**Data provided:**
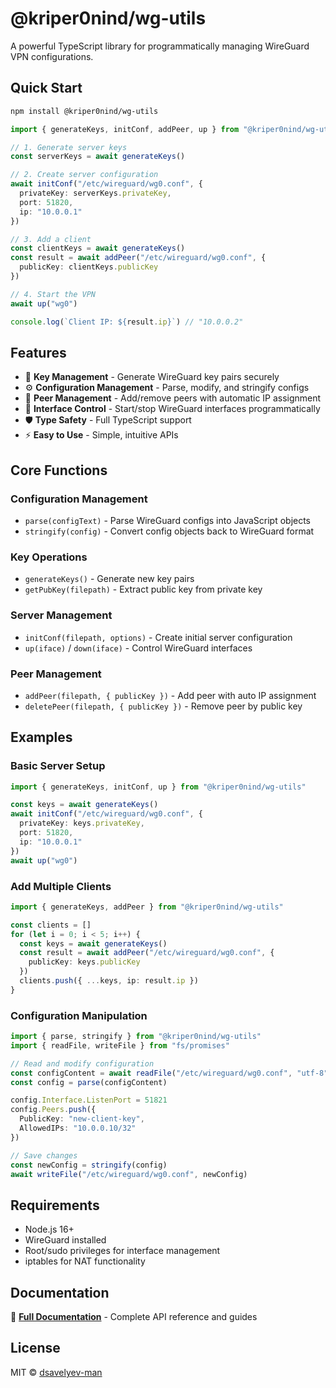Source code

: # @kriper0nind/wg-utils

A powerful TypeScript library for programmatically managing WireGuard VPN configurations.

## Quick Start

```bash
npm install @kriper0nind/wg-utils
```

```ts
import { generateKeys, initConf, addPeer, up } from "@kriper0nind/wg-utils"

// 1. Generate server keys
const serverKeys = await generateKeys()

// 2. Create server configuration
await initConf("/etc/wireguard/wg0.conf", {
  privateKey: serverKeys.privateKey,
  port: 51820,
  ip: "10.0.0.1"
})

// 3. Add a client
const clientKeys = await generateKeys()
const result = await addPeer("/etc/wireguard/wg0.conf", {
  publicKey: clientKeys.publicKey
})

// 4. Start the VPN
await up("wg0")

console.log(`Client IP: ${result.ip}`) // "10.0.0.2"
```

## Features

- 🔑 **Key Management** - Generate WireGuard key pairs securely
- ⚙️ **Configuration Management** - Parse, modify, and stringify configs
- 👥 **Peer Management** - Add/remove peers with automatic IP assignment
- 🔌 **Interface Control** - Start/stop WireGuard interfaces programmatically
- 🛡️ **Type Safety** - Full TypeScript support
- ⚡ **Easy to Use** - Simple, intuitive APIs

## Core Functions

### Configuration Management
- `parse(configText)` - Parse WireGuard configs into JavaScript objects
- `stringify(config)` - Convert config objects back to WireGuard format

### Key Operations
- `generateKeys()` - Generate new key pairs
- `getPubKey(filepath)` - Extract public key from private key

### Server Management
- `initConf(filepath, options)` - Create initial server configuration
- `up(iface)` / `down(iface)` - Control WireGuard interfaces

### Peer Management
- `addPeer(filepath, { publicKey })` - Add peer with auto IP assignment
- `deletePeer(filepath, { publicKey })` - Remove peer by public key

## Examples

### Basic Server Setup
```ts
import { generateKeys, initConf, up } from "@kriper0nind/wg-utils"

const keys = await generateKeys()
await initConf("/etc/wireguard/wg0.conf", {
  privateKey: keys.privateKey,
  port: 51820,
  ip: "10.0.0.1"
})
await up("wg0")
```

### Add Multiple Clients
```ts
import { generateKeys, addPeer } from "@kriper0nind/wg-utils"

const clients = []
for (let i = 0; i < 5; i++) {
  const keys = await generateKeys()
  const result = await addPeer("/etc/wireguard/wg0.conf", {
    publicKey: keys.publicKey
  })
  clients.push({ ...keys, ip: result.ip })
}
```

### Configuration Manipulation
```ts
import { parse, stringify } from "@kriper0nind/wg-utils"
import { readFile, writeFile } from "fs/promises"

// Read and modify configuration
const configContent = await readFile("/etc/wireguard/wg0.conf", "utf-8")
const config = parse(configContent)

config.Interface.ListenPort = 51821
config.Peers.push({
  PublicKey: "new-client-key",
  AllowedIPs: "10.0.0.10/32"
})

// Save changes
const newConfig = stringify(config)
await writeFile("/etc/wireguard/wg0.conf", newConfig)
```

## Requirements

- Node.js 16+
- WireGuard installed
- Root/sudo privileges for interface management
- iptables for NAT functionality

## Documentation

📖 **[Full Documentation](https://wg-mu.vercel.app)** - Complete API reference and guides

## License

MIT © [dsavelyev-man](https://github.com/dsavelyev-man)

**Problem description:** Copy out every line in the listing where the word "readFile" appears.

**Reply:**
import { readFile, writeFile } from "fs/promises"
const configContent = await readFile("/etc/wireguard/wg0.conf", "utf-8")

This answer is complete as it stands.